Given that 75% of Americans use some sort of vision correction (a physical issue I know, but it suggests that not being perfect is the norm, if you see what I mean), and 25% suffer from mental health problems, I wouldn't find it particularly surprising if 20% of children did have special educational needs - the figure, given that it covers a huge range of conditions, doesn't seem out of line with other conditions differing from the norm/ideal. Of course until you have a comprehensive screening process in place with a rigorous scientific diagnostic methodology the true figure can't be known for sure. But could anyone give informed estimates for the 'real' figure?

Eye-sight gets worse with age so you can't use the population statistics to judge how many children have sight problems. (Even if we were to accept the ridiculous idea that needing glasses meant a child should be labelled and put on a register.)

The mental health statistic is even more dubious:

http://www.guardian.co.uk/commentisfree/2010/apr/24/one-in-four-mental-health-statistic

You have misunderstood me. My point wasn't that the 75% of people having less than perfect eyesight meant that the same percentage applies to children. It was that surprisingly high percentages of people (in general) can be less than perfect in some respect, or worse than what was considered normal. And therefoer I felt it not impossible that 1 in 5 kids have some sort of special educational need. The same applies to the 1 in 4 stat for people suffering mental health issues at some point in their lives.
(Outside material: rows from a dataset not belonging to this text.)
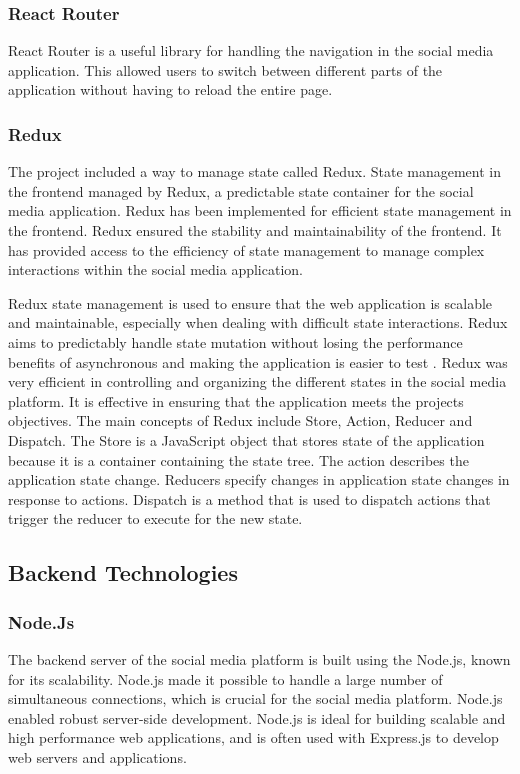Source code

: \subsubsection{React Router}
React Router is a useful library for handling the navigation in the social media application. This allowed users to switch between different parts of the application without having to reload the entire page.

\subsubsection{Redux}
The project included a way to manage state called Redux. State management in the frontend managed by Redux, a predictable state container for the social media application. Redux has been implemented for efficient state management in the frontend. Redux ensured the stability and maintainability of the frontend. It has provided access to the efficiency of state management to manage complex interactions within the social media application.

Redux state management is used to ensure that the web application is scalable and maintainable, especially when dealing with difficult state interactions. Redux aims to predictably handle state mutation without losing the performance benefits of asynchronous and making the application is easier to test \cite{bugl2017learning}. Redux was very efficient in controlling and organizing the different states in the social media platform. It is effective in ensuring that the application meets the projects objectives. The main concepts of Redux include Store, Action, Reducer and Dispatch. The Store is a JavaScript object that stores state of the application because it is a container containing the state tree. The action describes the application state change. Reducers specify changes in application state changes in response to actions. Dispatch is a method that is used to dispatch actions that trigger the reducer to execute for the new state.

\subsection{Backend Technologies}
\subsubsection{Node.Js}
The backend server of the social media platform is built using the Node.js, known for its scalability. Node.js made it possible to handle a large number of simultaneous connections, which is crucial for the social media platform. Node.js enabled robust server-side development. Node.js is ideal for building scalable and high performance web applications, and  is often used with Express.js to develop web servers and applications.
I pulled the
stat from a mental health charity site; I don't think one Guardian Comment is Free article necessarily invalidates it, though I agree it this was making an interesting point. Without doing a lot more research and taking further viewpoints and facts into account I couldn't begin to start arguing about it, nor am I sufficiently interested to do so. Again, my point was that if this sort of stat is correct, or even approximating correct, then it wouldn't be surprising that a relatively high percentage of kids had special needs of one sort or another. The question being, what to do about it.

To add to the discussion about undiagnosed vision problem, I came across this page which claims that 20% of children have some sort of eye problem which causes educational difficulties and that these don't get caught by typical basic vision tests. They mention 'latest research' but don't link to a source so I don't know whether this is genuine or if it's exaggerated for some reason. The American Optometrists Association say that
quote:
Over 10 million children in the United States suffer from undetected vision problems. These vision problems often contribute to difficulties in the classroom, even in students who score 20/20 vision in a vision screening.
This would appear to be more than a small handful.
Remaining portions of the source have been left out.